## Work to be completed
In the entries below, go to the line containing "## Перезапустить бота" and repeat it along with every later line, exactly.

## Data for processing
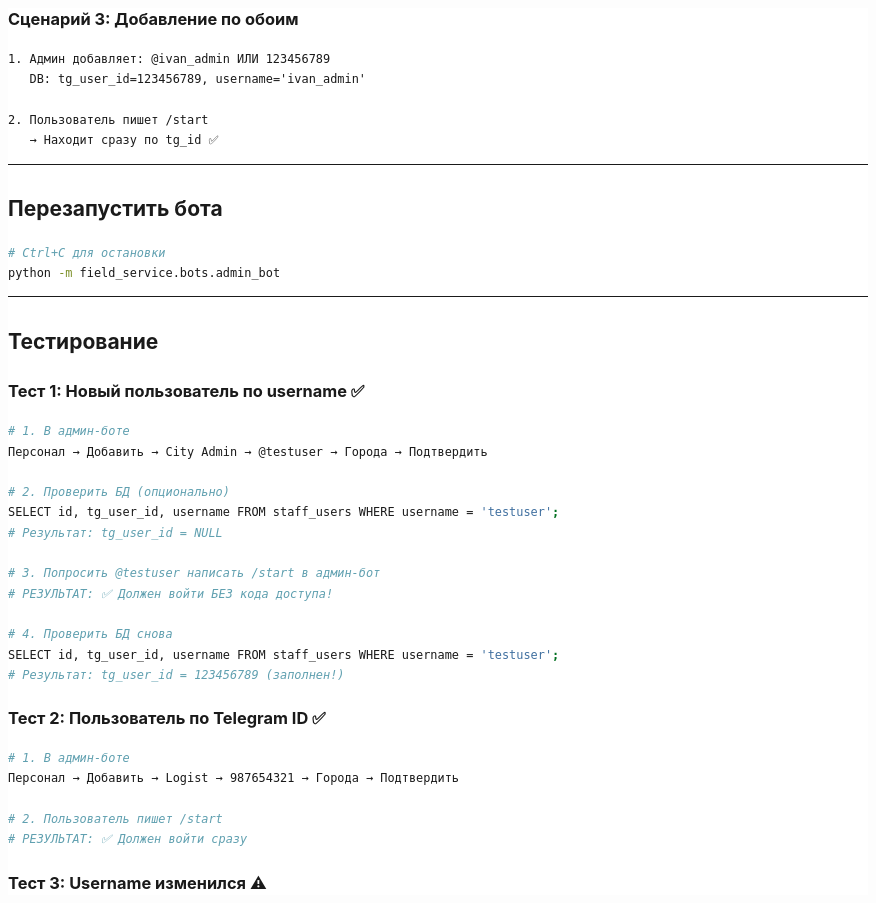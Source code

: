 ### Сценарий 3: Добавление по обоим

```
1. Админ добавляет: @ivan_admin ИЛИ 123456789
   DB: tg_user_id=123456789, username='ivan_admin'

2. Пользователь пишет /start
   → Находит сразу по tg_id ✅
```

---

## Перезапустить бота

```bash
# Ctrl+C для остановки
python -m field_service.bots.admin_bot
```

---

## Тестирование

### Тест 1: Новый пользователь по username ✅

```bash
# 1. В админ-боте
Персонал → Добавить → City Admin → @testuser → Города → Подтвердить

# 2. Проверить БД (опционально)
SELECT id, tg_user_id, username FROM staff_users WHERE username = 'testuser';
# Результат: tg_user_id = NULL

# 3. Попросить @testuser написать /start в админ-бот
# РЕЗУЛЬТАТ: ✅ Должен войти БЕЗ кода доступа!

# 4. Проверить БД снова
SELECT id, tg_user_id, username FROM staff_users WHERE username = 'testuser';
# Результат: tg_user_id = 123456789 (заполнен!)
```

### Тест 2: Пользователь по Telegram ID ✅

```bash
# 1. В админ-боте
Персонал → Добавить → Logist → 987654321 → Города → Подтвердить

# 2. Пользователь пишет /start
# РЕЗУЛЬТАТ: ✅ Должен войти сразу
```

### Тест 3: Username изменился ⚠️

## Reply to the exercise
## Перезапустить бота

```bash
# Ctrl+C для остановки
python -m field_service.bots.admin_bot
```

---

## Тестирование

### Тест 1: Новый пользователь по username ✅

```bash
# 1. В админ-боте
Персонал → Добавить → City Admin → @testuser → Города → Подтвердить

# 2. Проверить БД (опционально)
SELECT id, tg_user_id, username FROM staff_users WHERE username = 'testuser';
# Результат: tg_user_id = NULL

# 3. Попросить @testuser написать /start в админ-бот
# РЕЗУЛЬТАТ: ✅ Должен войти БЕЗ кода доступа!

# 4. Проверить БД снова
SELECT id, tg_user_id, username FROM staff_users WHERE username = 'testuser';
# Результат: tg_user_id = 123456789 (заполнен!)
```

### Тест 2: Пользователь по Telegram ID ✅

```bash
# 1. В админ-боте
Персонал → Добавить → Logist → 987654321 → Города → Подтвердить

# 2. Пользователь пишет /start
# РЕЗУЛЬТАТ: ✅ Должен войти сразу
```

### Тест 3: Username изменился ⚠️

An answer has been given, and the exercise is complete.